Im italienischen Assisi sind Ende September etwa 500 Vertreter aller wichtigen Religionen zusammengekommen, um über ein wichtiges Thema in dieser Zeit zu sprechen: den Frieden. Das Thema gehörte zu diesem Treffen, denn es ist die Aufgabe der Religion, Frieden zu stiften. Und so funktionierte der interreligiöse Dialog dort auch: Vertreter aller Religionen treffen sich mit Respekt und wollen gemeinsame Werte vermitteln. Wir glauben alle an einen Gott, an den Frieden und die Liebe. Wir sind alle Geschöpfe Gottes.

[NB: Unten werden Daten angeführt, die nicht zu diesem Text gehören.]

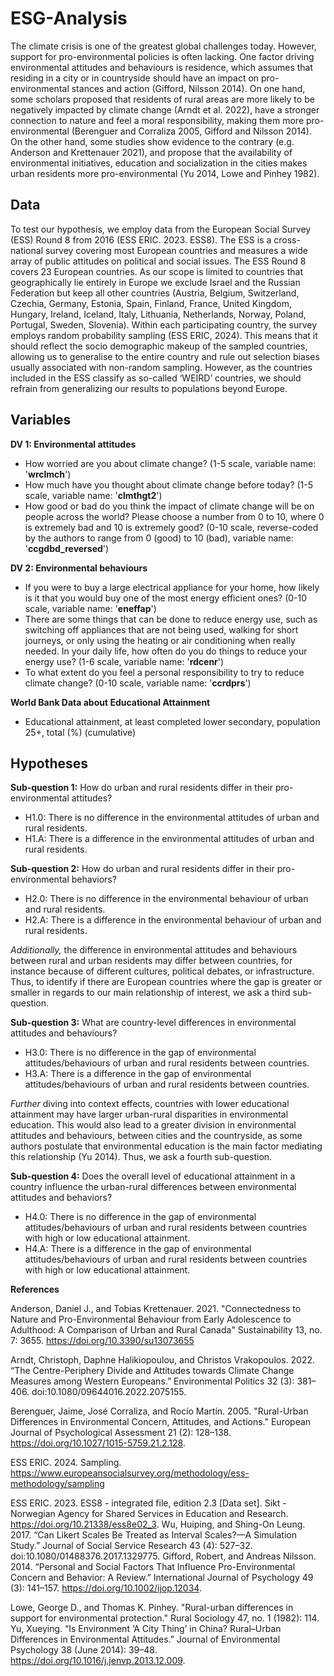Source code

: # ESG-Analysis

The climate crisis is one of the greatest global challenges today. However, support for pro-environmental policies is often lacking. One factor driving environmental attitudes and behaviours is residence, which assumes that residing in a city or in countryside should have an impact on pro-environmental stances and action (Gifford, Nilsson 2014). On one hand, some scholars proposed that residents of rural areas are more likely to be negatively impacted by climate change (Arndt et al. 2022), have a stronger connection to nature and feel a moral responsibility, making them more pro-environmental (Berenguer and Corraliza 2005, Gifford and Nilsson 2014). On the other hand, some studies show evidence to the contrary (e.g. Anderson and Krettenauer 2021), and propose that the availability of environmental initiatives, education and socialization in the cities makes urban residents more pro-environmental (Yu 2014, Lowe and Pinhey 1982).

## Data

To test our hypothesis, we employ data from the European Social Survey (ESS) Round 8 from 2016 (ESS ERIC. 2023. ESS8). The ESS is a cross-national survey covering most European countries and measures a wide array of public attitudes on political and social issues. The ESS Round 8 covers 23 European countries. As our scope is limited to countries that geographically lie entirely in Europe we exclude Israel and the Russian Federation but keep all other countries (Austria, Belgium, Switzerland, Czechia, Germany, Estonia, Spain, Finland, France, United Kingdom, Hungary, Ireland, Iceland, Italy, Lithuania, Netherlands, Norway, Poland, Portugal, Sweden, Slovenia). Within each participating country, the survey employs random probability sampling (ESS ERIC, 2024). This means that it should reflect the socio demographic makeup of the sampled countries, allowing us to generalise to the entire country and rule out selection biases usually associated with non-random sampling. However, as the countries included in the ESS classify as so-called ‘WEIRD’ countries, we should refrain from generalizing our results to populations beyond Europe.

## Variables

**DV 1: Environmental attitudes**
- How worried are you about climate change? (1-5 scale, variable name: '**wrclmch**')
- How much have you thought about climate change before today? (1-5 scale, variable name: '**clmthgt2**')
- How good or bad do you think the impact of climate change will be on people across the world? Please choose a number from 0 to 10, where 0 is extremely bad and 10 is extremely good? (0-10 scale, reverse-coded by the authors to range from 0 (good) to 10 (bad), variable name: '**ccgdbd_reversed**')

**DV 2: Environmental behaviours**
- If you were to buy a large electrical appliance for your home, how likely is it that you would buy one of the most energy efficient ones? (0-10 scale, variable name: '**eneffap**')
- There are some things that can be done to reduce energy use, such as switching off appliances that are not being used, walking for short journeys, or only using the heating or air conditioning when really needed. In your daily life, how often do you do things to reduce your energy use? (1-6 scale, variable name: '**rdcenr**')
- To what extent do you feel a personal responsibility to try to reduce climate change? (0-10 scale, variable name: '**ccrdprs**')

**World Bank Data about Educational Attainment**
- Educational attainment, at least completed lower secondary, population 25+, total (%) (cumulative)
## Hypotheses


**Sub-question 1:** How do urban and rural residents differ in their pro-environmental attitudes?
- H1.0: There is no difference in the environmental attitudes of urban and rural residents.
- H1.A: There is a difference in the environmental attitudes of urban and rural residents.

**Sub-question 2:** How do urban and rural residents differ in their pro-environmental behaviors?
- H2.0: There is no difference in the environmental behaviour of urban and rural residents.
- H2.A: There is a difference in the environmental behaviour of urban and rural residents.

_Additionally,_ the difference in environmental attitudes and behaviours between rural and urban residents may differ between countries, for instance because of different cultures, political debates, or infrastructure. Thus, to identify if there are European countries where the gap is greater or smaller in regards to our main relationship of interest, we ask a third sub-question.

**Sub-question 3:** What are country-level differences in environmental attitudes and behaviours?
- H3.0: There is no difference in the gap of environmental attitudes/behaviours of urban and rural residents between countries.
- H3.A: There is a difference in the gap of environmental attitudes/behaviours of urban and rural residents between countries.

_Further_ diving into context effects, countries with lower educational attainment may have larger urban-rural disparities in environmental education. This would also lead to a greater division in environmental attitudes and behaviours, between cities and the countryside, as some authors postulate that environmental education is the main factor mediating this relationship (Yu 2014). Thus, we ask a fourth sub-question.

**Sub-question 4:** Does the overall level of educational attainment in a country influence the urban-rural differences between environmental attitudes and behaviors?
- H4.0: There is no difference in the gap of environmental attitudes/behaviours of urban and rural residents between countries with high or low educational attainment.
- H4.A: There is a difference in the gap of environmental attitudes/behaviours of urban and rural residents between countries with high or low educational attainment.

**References**

Anderson, Daniel J., and Tobias Krettenauer. 2021. "Connectedness to Nature and Pro-Environmental Behaviour from Early Adolescence to Adulthood: A Comparison of Urban and Rural Canada" Sustainability 13, no. 7: 3655. https://doi.org/10.3390/su13073655

Arndt, Christoph, Daphne Halikiopoulou, and Christos Vrakopoulos. 2022. “The Centre-Periphery Divide and Attitudes towards Climate Change Measures among Western Europeans.” Environmental Politics 32 (3): 381–406. doi:10.1080/09644016.2022.2075155.

Berenguer, Jaime, José Corraliza, and Rocío Martín. 2005. "Rural-Urban Differences in Environmental Concern, Attitudes, and Actions." European Journal of Psychological Assessment 21 (2): 128–138. https://doi.org/10.1027/1015-5759.21.2.128.

ESS ERIC. 2024. Sampling.
https://www.europeansocialsurvey.org/methodology/ess-methodology/sampling

ESS ERIC. 2023. ESS8 - integrated file, edition 2.3 [Data set]. Sikt - Norwegian Agency for Shared Services in Education and Research. https://doi.org/10.21338/ess8e02_3.
Wu, Huiping, and Shing-On Leung. 2017. “Can Likert Scales Be Treated as Interval Scales?—A Simulation Study.” Journal of Social Service Research 43 (4): 527–32. doi:10.1080/01488376.2017.1329775.
Gifford, Robert, and Andreas Nilsson. 2014. “Personal and Social Factors That Influence Pro-Environmental Concern and Behavior: A Review.” International Journal of Psychology 49 (3): 141–157. https://doi.org/10.1002/ijop.12034.

Lowe, George D., and Thomas K. Pinhey. "Rural-urban differences in support for environmental protection." Rural Sociology 47, no. 1 (1982): 114.
Yu, Xueying. “Is Environment ‘A City Thing’ in China? Rural–Urban Differences in Environmental Attitudes.” Journal of Environmental Psychology 38 (June 2014): 39–48. https://doi.org/10.1016/j.jenvp.2013.12.009. 
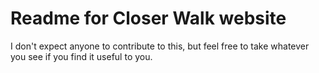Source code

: # Readme for Closer Walk website

I don't expect anyone to contribute to this, but feel free to take whatever you see if you find it useful to you.
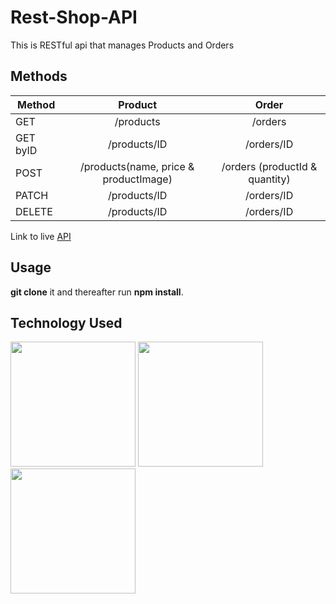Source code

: # Rest-Shop-API 

This is RESTful api that manages Products and Orders


## Methods 
| Method        | Product           | Order  | 
| ------------- |:-------------:| :-----:|
| GET      | /products | /orders |
| GET byID      | /products/ID      |   /orders/ID | 
| POST | /products(name, price & productImage)      |   /orders  (productId & quantity) |
| PATCH | /products/ID      |    /orders/ID | 
| DELETE | /products/ID      |    /orders/ID | 

Link to live [API](https://restful-shop-api.herokuapp.com/products)
## Usage
 **git clone** it and thereafter run **npm install**.

## Technology Used
<p>
<img src="https://cdn.pixabay.com/photo/2015/04/23/17/41/node-js-736399_960_720.png" width="200" >
<img src="https://webassets.mongodb.com/_com_assets/cms/MongoDB_Logo_FullColorBlack_RGB-4td3yuxzjs.png" width="200">
<img src="https://res.cloudinary.com/practicaldev/image/fetch/s--7f5GjxUW--/c_limit%2Cf_auto%2Cfl_progressive%2Cq_auto%2Cw_880/https://thepracticaldev.s3.amazonaws.com/i/c29t9uc8roz8g9rddbqs.png" width="200">
</p>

In der gemeinsamen Erklärung verurteilten die Teilnehmer Gewalt, die im Namen der Religionen, im Namen Gottes geschieht. Dies lässt einen in diesen Tagen an Gruppierungen wie den »Islamischen Staat« denken. Doch der Islam darf aus dem Dialog nicht ausgeschlossen werden. Auch das ist eine Lehre des Friedenstreffens. Ich traf dort einen Imam aus dem Irak, und unsere Ansichten zum Thema »Frieden und Gebet« waren sehr ähnlich.
missbrauch Jüngst erschien das Buch von Rabbiner Jonathan Sacks Not in God’s Name. Er beschreibt, wie Menschen immer wieder versucht haben, Gott zu instrumentalisieren. Und er zeigt auch, dass das nicht sein darf, dass es nichts mit Gott zu tun hat, sondern eben einen Missbrauch darstellt.
Beim Friedenstreffen von Assisi war auch Papst Franziskus anwesend. Das Oberhaupt der katholischen Kirche genießt hohe Anerkennung. Rabbiner David Brodman, ein Schoa-Überlebender, benutzte gar die Formulierung »Heiliger Vater«, denn Franziskus lebt Demut, und dies führt, wie Maimonides sagte, zur Heiligkeit.
So enthält das Friedenstreffen auch eine Botschaft für das neue Jahr. Wir glauben, dass an Rosch Haschana die ganze Welt gerichtet wird. Wir denken über unsere eigenen Taten nach. Wenn wir nicht lernen, auch in anderen Menschen und Religionen etwas Wertvolles zu entdecken, dann wird es schwierig mit dem Frieden.
Der Autor ist Rabbiner der Jüdischen Gemeinde Osnabrück. In Münster und Osnabrück findet im kommenden Jahr das Friedenstreffen statt.